NBISweden / AGAT

Another Gtf/Gff Analysis Toolkit
GNU General Public License v3.0
465 stars 56 forks source link

MSG: '-2' is not a valid frame #396

Closed Ellenski closed 1 year ago

Ellenski commented 1 year ago

Hi There!

I hope you are keeping well. I am currently using AGAT and the agat_sp_extract_sequences.pl to extract a CDS from a fasta file using the following line of code:

time agat_sp_extract_sequences.pl -g Hypocnemis_striata_Taen_Gutt_lifted.gtf -f All_Species_Folded_Genomes/Hypocnemis_striata_striata__JTW1312_folded.temp.fasta -t cds --remove_orf_offset -o All_Species_transcriptome/Hypocnemis_striata_striata__JTW1312.cds.fasta

I keep receiving the following error message which leads to the production blank .cds.fasta file:

------------- EXCEPTION ------------- MSG: '-2' is not a valid frame STACK Bio::SeqFeature::Generic::frame /home/ellen/miniconda3/envs/agat/lib/perl5/site_perl/Bio/SeqFeature/Generic.pm:506 STACK AGAT::OmniscientI::_check_cds /home/ellen/miniconda3/envs/agat/lib/perl5/site_perl/AGAT/OmniscientI.pm:2015 STACK AGAT::OmniscientI::slurp_gff3_file_JD /home/ellen/miniconda3/envs/agat/lib/perl5/site_perl/AGAT/OmniscientI.pm:489 STACK toplevel /home/ellen/miniconda3/envs/agat/bin/agat_sp_extract_sequences.pl:145 -------------------------------------

I have remade all the input files to ensure that there are no errors and have also run this same command on about 30 other sets of files produced from the same set of pipelines which all worked as intended and produced cds.faste files.

The error stems from this block of code in Generic.pm:

Title : frame Usage : my $frame = $feat->frame(); $feat->frame($frame); Function: get/set on frame information Returns : 0,1,2, '.' Args : none if get, the new value if set

=cut

sub frame { my $self = shift;

if ( @_ ) {
    my $value = shift;
    if ( defined $value && 
        $value !~ /^[0-2.]$/ ) {
        $self->throw("'$value' is not a valid frame");
    }
    if( defined $value && $value eq '.' ) { $value = '.' } 
    return $self->{'_gsf_frame'} = $value;
}
return $self->{'_gsf_frame'};

}

If you have any ideas how to address or interpret this issue, I would really appreciate it!

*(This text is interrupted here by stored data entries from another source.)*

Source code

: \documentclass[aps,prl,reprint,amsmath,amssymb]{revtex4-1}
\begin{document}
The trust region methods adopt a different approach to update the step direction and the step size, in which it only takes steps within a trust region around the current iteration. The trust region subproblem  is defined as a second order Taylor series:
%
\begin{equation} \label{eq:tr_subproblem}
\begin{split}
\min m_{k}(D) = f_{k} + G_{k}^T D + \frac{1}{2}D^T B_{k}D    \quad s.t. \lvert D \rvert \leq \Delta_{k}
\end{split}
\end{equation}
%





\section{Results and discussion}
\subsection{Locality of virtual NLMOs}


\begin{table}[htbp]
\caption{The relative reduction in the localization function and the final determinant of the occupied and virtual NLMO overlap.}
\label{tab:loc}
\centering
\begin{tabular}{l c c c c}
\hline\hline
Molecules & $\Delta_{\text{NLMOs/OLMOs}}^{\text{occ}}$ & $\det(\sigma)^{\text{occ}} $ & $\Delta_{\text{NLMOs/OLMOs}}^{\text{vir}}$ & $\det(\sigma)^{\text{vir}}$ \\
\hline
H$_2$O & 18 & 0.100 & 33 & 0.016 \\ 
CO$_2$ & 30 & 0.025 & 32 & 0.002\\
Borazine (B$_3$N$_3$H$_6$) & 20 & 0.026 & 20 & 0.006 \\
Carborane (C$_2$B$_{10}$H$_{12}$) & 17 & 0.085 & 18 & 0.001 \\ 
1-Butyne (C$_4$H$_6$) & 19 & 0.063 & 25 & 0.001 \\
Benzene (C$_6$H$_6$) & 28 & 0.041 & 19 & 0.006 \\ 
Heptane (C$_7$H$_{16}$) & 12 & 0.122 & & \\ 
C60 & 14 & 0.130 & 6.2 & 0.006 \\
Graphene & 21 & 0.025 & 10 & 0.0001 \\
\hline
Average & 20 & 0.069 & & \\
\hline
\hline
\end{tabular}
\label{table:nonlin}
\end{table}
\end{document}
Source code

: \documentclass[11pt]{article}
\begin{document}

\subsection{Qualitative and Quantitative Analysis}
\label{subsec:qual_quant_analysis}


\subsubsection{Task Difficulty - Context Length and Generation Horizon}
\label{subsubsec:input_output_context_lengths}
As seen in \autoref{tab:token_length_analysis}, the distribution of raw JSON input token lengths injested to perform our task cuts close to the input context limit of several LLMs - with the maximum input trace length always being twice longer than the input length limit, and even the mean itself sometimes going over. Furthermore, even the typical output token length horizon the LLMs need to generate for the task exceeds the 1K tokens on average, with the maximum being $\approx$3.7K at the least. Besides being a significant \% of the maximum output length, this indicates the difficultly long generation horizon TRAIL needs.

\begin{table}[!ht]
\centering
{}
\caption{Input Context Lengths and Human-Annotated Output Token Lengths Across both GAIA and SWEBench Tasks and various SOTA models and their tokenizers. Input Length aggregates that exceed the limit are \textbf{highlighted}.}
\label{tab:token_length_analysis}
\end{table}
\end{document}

Thanks so much for your help!

Juke34 commented 1 year ago

Specification do not allow -2 as frame in GTF and GFF. Only '0', '1', '2' or '.' are allowed. See https://agat.readthedocs.io/en/latest/gxf.html#main-points-and-differences-between-gff-formats So check your column 8 and replace any value out of this scope by . You can decide to remove all value from 8th column and replace by . If you really need this information you need your fasta file, AGAT can re-compute it for you via agat_sp_fix_cds_phases.pl

Ellenski commented 1 year ago

Hi Jacques! Thanks for the information. I checked my GTF when I got the error message and could not find any instances of "-2" in column 8 so it is very strange that I am getting the error. I will double check the file and try using the command you suggested. Let me know if you have any other thoughts.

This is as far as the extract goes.